2 Cups Flour. 1/4 Cup Sugar. 1 Cup Cold Butter.
I use organic flour, raw sugar and organic butter. That’s just how we roll here, use what you love!
Stir together flour and sugar and then use a pastry cutter to cut in the butter. You can use two forks to cut in the butter, but I find a pastry cutter makes it so much easier. Your mixture will resemble coarse crumbs. Pat the mixture into a 9×13″ pan and bake for 10 minutes at 350 degrees.
Strawberry-Rhubarb Filling
While you crust is baking, whip up the filling!

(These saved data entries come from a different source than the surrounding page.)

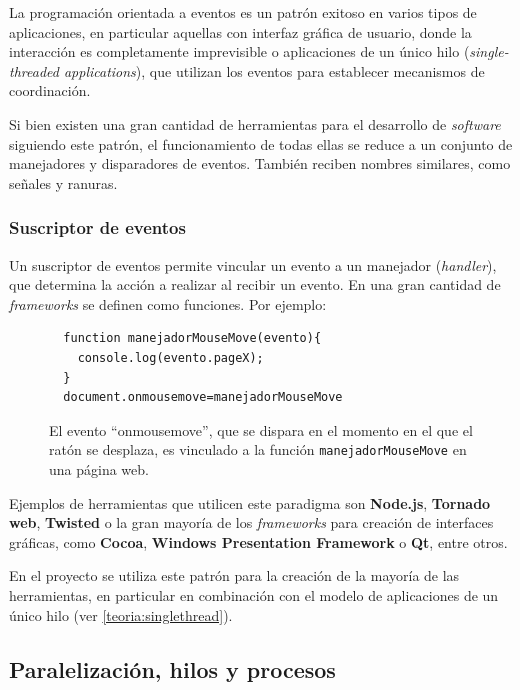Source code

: La programación orientada a eventos es un patrón exitoso en varios tipos de aplicaciones, en particular aquellas con interfaz gráfica de usuario, donde la interacción es completamente imprevisible o aplicaciones de un único hilo (\textit{single-threaded applications}), que utilizan los eventos para establecer mecanismos de coordinación. 

Si bien existen una gran cantidad de herramientas para el desarrollo de \textit{software} siguiendo este patrón, el funcionamiento de todas ellas se reduce a un conjunto de manejadores y disparadores de eventos. También reciben nombres similares, como señales y ranuras.

\subsubsection{Suscriptor de eventos}

Un suscriptor de eventos permite vincular un evento a un manejador (\textit{handler}), que determina la acción a realizar al recibir un evento. En una gran cantidad de \textit{frameworks} se definen como funciones. Por ejemplo:

\begin{figure}[H]
\centering
  \begin{lstlisting}
  function manejadorMouseMove(evento){
    console.log(evento.pageX);
  }
  document.onmousemove=manejadorMouseMove
  \end{lstlisting}
\caption[Evento y manejador]{El evento ``onmousemove'', que se dispara en el momento en el que el ratón se desplaza, es vinculado a la función \texttt{manejadorMouseMove} en una página web.}
\end{figure}

Ejemplos de herramientas que utilicen este paradigma son \textbf{Node.js}, \textbf{Tornado web}, \textbf{Twisted} o la gran mayoría de los \textit{frameworks} para creación de interfaces gráficas, como \textbf{Cocoa}, \textbf{Windows Presentation Framework} o \textbf{Qt}, entre otros.

En el proyecto se utiliza este patrón para la creación de la mayoría de las herramientas, en particular en combinación con el modelo de aplicaciones de un único hilo (ver \ref{teoria:singlethread}).

\subsection{Paralelización, hilos y procesos}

I use 1-1/4 Cups raw sugar instead of 2 cups, since the strawberries add sweetness and I want the tart of the rhubarb to stand out. 7 Tablespoons flour, 1 Cup Heavy whipping cream, 3 room temperature, large eggs…farm fresh, of course!! Chop 4 cups chopped Rhubarb and 1 Cup strawberries. Fruit can be fresh or thawed from frozen. Be sure to drain it if its been thawed. The original recipe says to FINELY chop the fruit, but I do not do this. I prefer to chop it small, not fine.
Don’t forget your crust is in the oven! Maybe you are awesome and on top of these things, but I am one to forget important things like that! Stir together flour and sugar and whisk in eggs and cream. If your crust is ready, pour the mixture over the crust, and you are all set!
Bake at 350 degrees until custard is set, about 40 minutes. The first time I made this recipe, I made the mistake of trying to wait until my knife (or toothpick, for ya’ll fancy folk) came out clean. Apparently custard doesn’t do that, so I bake until it no longer jiggles.
If you use stoneware for baking like me, you may be waiting a hot minute for this thing to cool off. This is the perfect time to make the topping! It’s quick and easy and SO GOOD. I honestly have hard time saving it for the cake!
Yummy Whipped Cream Topping
The recipe calls for 6 oz. of creams cheese, but I use 8. What am I going to do with 2 ounces of cream cheese…and a little extra surely can’t hurt? You’ll also need: 1/3 cup sugar, 1/2 teaspoon salt, and 1 cup heavy whipping cream. The original recipe uses 1/2 cup of sugar, but we really don’t like things super sweet.
Whip your cream. Homemade whipped cream is the absolute best…I don’t even buy it from the store any more! I put my mixer on the highest speed, add the cream, and beat til thick. You can a tablespoon or two of sugar to sweeten it up, and I add a little vanilla for other recipes, but it’s not needed for this since its already in the topping.
Put Your whipped cream in another bowl and use the mixer to cream together the cream cheese, sugar and vanilla. Then fold in the whipped cream.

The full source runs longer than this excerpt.